Referring to FIG. 4 of the drawing, there is illustrated a smoke detector of the ionization type embodying the features of the invention, comprising an open ionization chamber Z1 and a closed ionization chamber Z2 connected in series through a junction J2 across a power source, said junction being connected to the gate of a field effect transistor FET, the source-drain path of which is connected across the power source. The output signal from the field effect transistor is taken across the resistance between the source electrode S and the negative supply terminal, which signal is applied to the gate of a silicon-controlled rectifier SCR, the anode-cathode path of which is connected in series with an alarm K across the power source.

The power source provides a constant ionization current through both ionization chambers. When there is no smoke present in the ambient air, the voltage at junction J2 has a predetermined value.

Under these conditions the current through the source-drain path of the field effect transistor is either zero or has a value such that the voltage drop across the load resistance (between S and the negative supply terminal) does not exceed the breakdown voltage of the zener diode ZD. Hence no signal is applied to the gate of SCR.

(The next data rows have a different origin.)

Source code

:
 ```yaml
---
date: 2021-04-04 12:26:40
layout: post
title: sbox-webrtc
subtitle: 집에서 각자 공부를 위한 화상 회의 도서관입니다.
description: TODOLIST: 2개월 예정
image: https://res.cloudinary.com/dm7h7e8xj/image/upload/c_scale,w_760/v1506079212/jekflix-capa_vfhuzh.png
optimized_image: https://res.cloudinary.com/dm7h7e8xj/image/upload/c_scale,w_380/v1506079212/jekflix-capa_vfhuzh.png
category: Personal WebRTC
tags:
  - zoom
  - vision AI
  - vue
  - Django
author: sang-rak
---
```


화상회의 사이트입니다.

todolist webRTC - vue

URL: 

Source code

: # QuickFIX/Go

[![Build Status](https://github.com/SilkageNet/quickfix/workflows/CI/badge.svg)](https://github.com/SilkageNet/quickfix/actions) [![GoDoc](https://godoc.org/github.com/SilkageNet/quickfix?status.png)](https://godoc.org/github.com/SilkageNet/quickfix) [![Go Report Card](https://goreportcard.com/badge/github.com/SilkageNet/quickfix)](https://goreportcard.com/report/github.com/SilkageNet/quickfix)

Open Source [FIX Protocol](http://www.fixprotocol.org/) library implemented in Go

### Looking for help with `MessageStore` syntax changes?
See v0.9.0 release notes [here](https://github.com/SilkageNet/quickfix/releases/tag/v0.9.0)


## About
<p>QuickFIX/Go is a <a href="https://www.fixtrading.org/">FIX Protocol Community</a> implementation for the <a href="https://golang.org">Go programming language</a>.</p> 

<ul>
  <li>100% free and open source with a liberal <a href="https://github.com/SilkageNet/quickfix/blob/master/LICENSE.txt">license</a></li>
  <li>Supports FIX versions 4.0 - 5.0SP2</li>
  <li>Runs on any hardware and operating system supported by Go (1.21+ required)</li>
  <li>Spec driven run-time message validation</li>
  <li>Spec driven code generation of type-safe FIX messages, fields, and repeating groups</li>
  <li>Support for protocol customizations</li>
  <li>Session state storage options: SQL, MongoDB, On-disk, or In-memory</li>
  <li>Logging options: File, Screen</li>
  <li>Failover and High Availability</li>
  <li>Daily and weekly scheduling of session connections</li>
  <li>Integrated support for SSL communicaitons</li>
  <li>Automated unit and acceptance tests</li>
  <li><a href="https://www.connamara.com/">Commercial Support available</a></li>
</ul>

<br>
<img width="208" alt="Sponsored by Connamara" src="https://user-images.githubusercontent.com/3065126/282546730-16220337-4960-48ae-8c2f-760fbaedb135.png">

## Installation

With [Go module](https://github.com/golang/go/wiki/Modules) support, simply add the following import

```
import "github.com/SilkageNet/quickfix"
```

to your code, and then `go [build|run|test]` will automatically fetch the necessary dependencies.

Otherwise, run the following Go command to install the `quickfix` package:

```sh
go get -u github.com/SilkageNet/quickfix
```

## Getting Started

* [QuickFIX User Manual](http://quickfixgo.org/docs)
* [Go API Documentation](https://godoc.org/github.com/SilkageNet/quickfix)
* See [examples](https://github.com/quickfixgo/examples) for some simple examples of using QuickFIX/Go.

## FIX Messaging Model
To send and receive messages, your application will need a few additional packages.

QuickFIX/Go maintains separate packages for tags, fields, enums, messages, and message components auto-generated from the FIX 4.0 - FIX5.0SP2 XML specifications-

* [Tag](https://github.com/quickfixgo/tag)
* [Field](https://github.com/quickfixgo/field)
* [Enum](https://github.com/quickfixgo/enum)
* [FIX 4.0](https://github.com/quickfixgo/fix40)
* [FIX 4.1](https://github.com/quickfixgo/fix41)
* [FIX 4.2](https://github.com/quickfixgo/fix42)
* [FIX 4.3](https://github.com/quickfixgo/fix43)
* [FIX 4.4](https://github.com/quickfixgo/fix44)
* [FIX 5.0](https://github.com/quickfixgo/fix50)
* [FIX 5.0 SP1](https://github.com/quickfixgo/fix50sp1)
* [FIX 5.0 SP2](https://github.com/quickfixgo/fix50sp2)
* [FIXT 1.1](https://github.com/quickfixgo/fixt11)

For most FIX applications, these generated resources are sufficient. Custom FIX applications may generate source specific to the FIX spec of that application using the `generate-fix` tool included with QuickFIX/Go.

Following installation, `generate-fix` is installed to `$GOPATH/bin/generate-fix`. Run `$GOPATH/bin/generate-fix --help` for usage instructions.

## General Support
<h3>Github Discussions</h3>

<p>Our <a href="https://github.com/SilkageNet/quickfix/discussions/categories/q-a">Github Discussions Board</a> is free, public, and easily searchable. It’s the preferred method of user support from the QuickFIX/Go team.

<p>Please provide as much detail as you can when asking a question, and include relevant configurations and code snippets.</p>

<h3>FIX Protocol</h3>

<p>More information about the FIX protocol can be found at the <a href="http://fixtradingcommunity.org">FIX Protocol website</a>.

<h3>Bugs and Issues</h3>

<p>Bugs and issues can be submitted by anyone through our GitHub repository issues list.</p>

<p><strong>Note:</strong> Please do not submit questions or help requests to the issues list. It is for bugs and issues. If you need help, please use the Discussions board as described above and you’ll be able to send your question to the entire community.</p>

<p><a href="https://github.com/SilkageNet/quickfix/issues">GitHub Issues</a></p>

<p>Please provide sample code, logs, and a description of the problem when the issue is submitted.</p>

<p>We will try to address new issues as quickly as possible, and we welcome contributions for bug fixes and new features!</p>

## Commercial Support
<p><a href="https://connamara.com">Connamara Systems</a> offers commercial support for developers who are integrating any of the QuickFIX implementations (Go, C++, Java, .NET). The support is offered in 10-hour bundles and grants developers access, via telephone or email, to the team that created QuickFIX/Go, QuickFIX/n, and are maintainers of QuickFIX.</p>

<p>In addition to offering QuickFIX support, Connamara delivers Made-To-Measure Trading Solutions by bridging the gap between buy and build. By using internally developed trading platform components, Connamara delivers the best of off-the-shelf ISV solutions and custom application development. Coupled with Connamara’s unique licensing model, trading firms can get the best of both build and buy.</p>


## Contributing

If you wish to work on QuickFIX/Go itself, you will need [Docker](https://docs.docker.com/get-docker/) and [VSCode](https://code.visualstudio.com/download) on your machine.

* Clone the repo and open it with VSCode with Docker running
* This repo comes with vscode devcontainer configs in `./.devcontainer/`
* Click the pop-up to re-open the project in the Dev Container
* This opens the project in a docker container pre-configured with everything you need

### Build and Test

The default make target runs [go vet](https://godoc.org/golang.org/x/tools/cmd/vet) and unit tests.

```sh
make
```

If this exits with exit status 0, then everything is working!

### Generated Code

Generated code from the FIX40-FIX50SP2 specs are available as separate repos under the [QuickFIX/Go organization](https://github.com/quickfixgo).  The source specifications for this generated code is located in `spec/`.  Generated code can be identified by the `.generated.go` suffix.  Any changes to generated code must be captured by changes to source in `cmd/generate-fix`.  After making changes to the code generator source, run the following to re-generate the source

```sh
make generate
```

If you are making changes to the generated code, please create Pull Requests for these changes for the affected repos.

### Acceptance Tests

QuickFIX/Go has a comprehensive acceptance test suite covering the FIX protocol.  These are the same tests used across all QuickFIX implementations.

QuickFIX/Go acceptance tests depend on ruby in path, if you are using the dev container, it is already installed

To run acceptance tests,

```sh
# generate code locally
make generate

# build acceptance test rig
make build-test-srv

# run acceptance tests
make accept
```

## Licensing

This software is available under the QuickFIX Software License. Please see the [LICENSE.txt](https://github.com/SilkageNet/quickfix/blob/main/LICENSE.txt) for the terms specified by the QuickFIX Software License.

When smoke enters the open ionization chamber Z1, its impedence is increased and ionization current will decrease, which causes the voltage at junction J2 to increase, which increases the potential at gate electrode G of the FET. The current in the source-drain path of the FET therefore increases, which increases the voltage across load resistors RL1 and RL2. If the amount of smoke is sufficient to produce the required voltage between the source electrode S and the negative supply, the SCR will be triggered into conduction, actuating the alarm K.

The above-described portion of the circuit is a standard circuit used in commercial ionization detectors.

To render said circuit automatically responsive to a decrease in ambient light to make the detector more sensitive, a photo-resistive cell Cv is connected in parallel with load resistor RL2.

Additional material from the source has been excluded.